Wednesday, October 22, 2008

LES AILES SUR LE FAUTEUIL ROULANT

                                     LES AILES SUR LE FAUTEUIL ROULANT

"Tu as peur?" lui demanda sa maman qui cachait sa propre peur au fond d'elle depuis bien des semaines déja.

"Non," répondit Peter en esquissant un sourire, "je suis content."

La maman de Peter hocha la tete en signe d'incrédulité mais il ne pouvait pas le voir. Car elle poussait le fauteuil roulant sur les chemins en gravillons du parc et cela lui demandait pas mal d'efforts. Quand est-ce que les architectes penseront enfin que les gens en fauteuil roulant aimeraient bien eux-aussi aller se promener dans les parcs ?Et meme ceux qui veulent devenir astronautes. La maman de Peter réussit a amener le fauteuil de son fils de vingt ans jusqu'aux jeux pour enfants et elle put ainsi rajouter a sa peur une bonne dose d'humiliation. Car il était impossible d'éviter les regards étonnés (et meme fâchés) des jeunes mamans quand son fils adulte pénétrait dans le royaume des jeux de leurs enfants pour y accomplir comme chaque jour ses exercices de Tarzan. Uniquement a l'aide de ses mains, il rampait, se balançait, et se déplaçait dans tout cet ensemble de jeux pour finir tout en haut sur une tour de dix metres en faisant ses renversements préférés.
Il en fit une centaine en cinq séries et puis tout en sueur il descendit jusqu'au jeu le plus proche pour que sa maman puisse l'aider a regagner son fauteuil roulant.

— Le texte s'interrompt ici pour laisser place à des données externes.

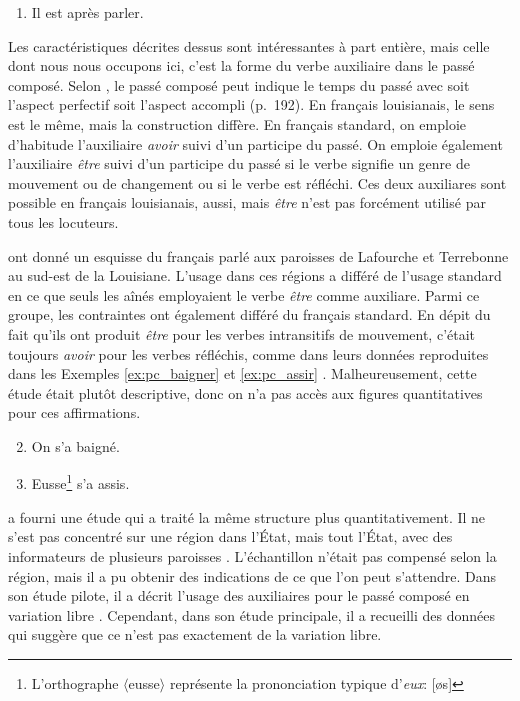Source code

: \documentclass{article}
\newcommand{\lexi}[1]{\textit{#1}}
\newcommand{\orth}[1]{$\langle$#1$\rangle$}
\begin{document}
    \begin{enumerate}
      \item \label{ex:progressif} Il est après parler.
    \end{enumerate}

    Les caractéristiques décrites dessus sont intéressantes à part entière, mais celle dont nous nous occupons ici, c'est la forme du verbe auxiliaire dans le passé composé.
    Selon \textcite{luscher_emplois_1996}, le passé composé peut indique le temps du passé avec soit l'aspect perfectif soit l'aspect accompli (p.~192).
    En français louisianais, le sens est le même, mais la construction diffère.
    En français standard, on emploie d'habitude l'auxiliaire \lexi{avoir} suivi d'un participe du passé.
    On emploie également l'auxiliaire \lexi{être} suivi d'un participe du passé si le verbe signifie un genre de mouvement ou de changement ou si le verbe est réfléchi.
    Ces deux auxiliares sont possible en français louisianais, aussi, mais \lexi{être} n'est pas forcément utilisé par tous les locuteurs.

    \textcite{papen_structural_1997} ont donné un esquisse du français parlé aux paroisses de Lafourche et Terrebonne au sud-est de la Louisiane.
    L'usage dans ces régions a différé de l'usage standard en ce que seuls les aînés employaient le verbe \lexi{être} comme auxiliare.
    Parmi ce groupe, les contraintes ont également différé du français standard.
    En dépit du fait qu'ils ont produit \lexi{être} pour les verbes intransitifs de mouvement, c'était toujours \lexi{avoir} pour les verbes réfléchis, comme dans leurs données reproduites dans les Exemples \ref{ex:pc_baigner} et \ref{ex:pc_assir} \parencite[p.~101]{papen_structural_1997}.
    Malheureusement, cette étude était plutôt descriptive, donc on n'a pas accès aux figures quantitatives pour ces affirmations.

    \begin{enumerate}
      \setcounter{enumi}{1}
      \item \label{ex:pc_baigner} On s'a baigné.
      \item \label{ex:pc_assir} Eusse\footnote{L'orthographe \orth{eusse} représente la prononciation typique d'\lexi{eux}: [øs]} s'a assis.
    \end{enumerate}

    \textcite{byers_defining_1988} a fourni une étude qui a traité la même structure plus quantitativement.
    Il ne s'est pas concentré sur une région dans l'État, mais tout l'État, avec des informateurs de plusieurs paroisses \parencite[p.~47]{byers_defining_1988}.
    L'échantillon n'était pas compensé selon la région, mais il a pu obtenir des indications de ce que l'on peut s'attendre.
    Dans son étude pilote, il a décrit l'usage des auxiliaires pour le passé composé en variation libre \parencite[pp.~50-51]{byers_defining_1988}.
    Cependant, dans son étude principale, il a recueilli des données qui suggère que ce n'est pas exactement de la variation libre.
\end{document}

"Maman tu ne comprends pas, ici on me prend pour un fou mais la haut..." Peter regarda avec bonheur au-dessus de lui mais il ne pouvait pas voir le ciel a travers les cimes d'arbres,"La haut ils sont tous sur des "fauteuils roulants" a cause de l'apesanteur. Tous ces astronautes, sportifs bien entrainés s'y transforment en invalides. Tout a coup leurs superbes jambes ne leur servent plus a rien. Ils les traînent derriere eux dans cet espace vide et elles les genent. Ils sont obligés de s'habituer a quelque chose qui leur est étranger. Il n'y aura que moi, ma petite maman, qui y serai sans jambes comme chez moi. Meme si je n'y suis encore jamais allé..."

Cela a commencé en toute innocence. Que peut bien faire un garçon qui naît avec des membres inférieurs rabougris qui ne sont que des petits moignons attachés aux hanches? Peter adorait lire. Quoi de mieux que des histoires irréelles aussi bien que réelles de l'espace ou meme ce qui est anormal est considéré comme normal ?Parmi ces histoires irréelles figuraient "Les Sirenes de Titan" et "Planete a gogos". Mais apres, il tomba sur l'histoire incroyable de Norman Mailer sur le programme Apollo qui s'appelait "Bivouac sur la lune". Il était attiré par les idées sur "l'âme des machines" et aussi par le paradoxe que les conquérants de l'Espace revenaient souriants, heureux mais physiquement ils étaient au meme niveau que les invalides en fauteuil roulant, comme Peter. Plus tard, il trouva quelque part que lors de la mission Apollo 6 deux astronautes avaient passé quinze jours assis dans des fauteuils dans une cabine qui ne faisait que 3,3 m sur 2,3 m.
Ce n'est pas étonnant qu'on ait été obligé de les transporter pour les sortir de la cabine. La technique fait cependant des progres, l'espace de travail pour les conquérants de l'Espace s'agrandit mais cela ne change rien au fait qu'apres l'atterrissage, ils deviennent invalides comme lui - en fauteuil roulant. Pourquoi? Cette question empechait Peter de dormir, alors il décida de l'étudier a fond. Les conclusions l'impressionnerent. Dans l'état d'apesanteur, ces émissaires de l'humanité, sportifs et tres entraînés, se transformaient lentement mais surement en ombres d'eux-memes. Le temps des premiers vols dans l'espace, les astronautes étaient apres quelques jours de vol si affaiblis qu'ils n'arrivaient meme pas a lever la main et il leur fallait un mois pour récupérer.Un équipage russe mit jusqu'a un an pour se rétablir complétement apres un séjour de longue durée en orbite. Ils s'adapterent rapidement a l'état d'apesanteur dans l'espace et ils se sentaient bien, mais apres leur retour sur la Terre, ils étaient genés par le poids de leur propre corps qu'ils ressentaient a nouveau; ils avaient des problemes d'équilibre, de mobilité et leurs muscles réagissaient d'une façon inhabituelle. Certains étaient obligés de réapprendre a marcher.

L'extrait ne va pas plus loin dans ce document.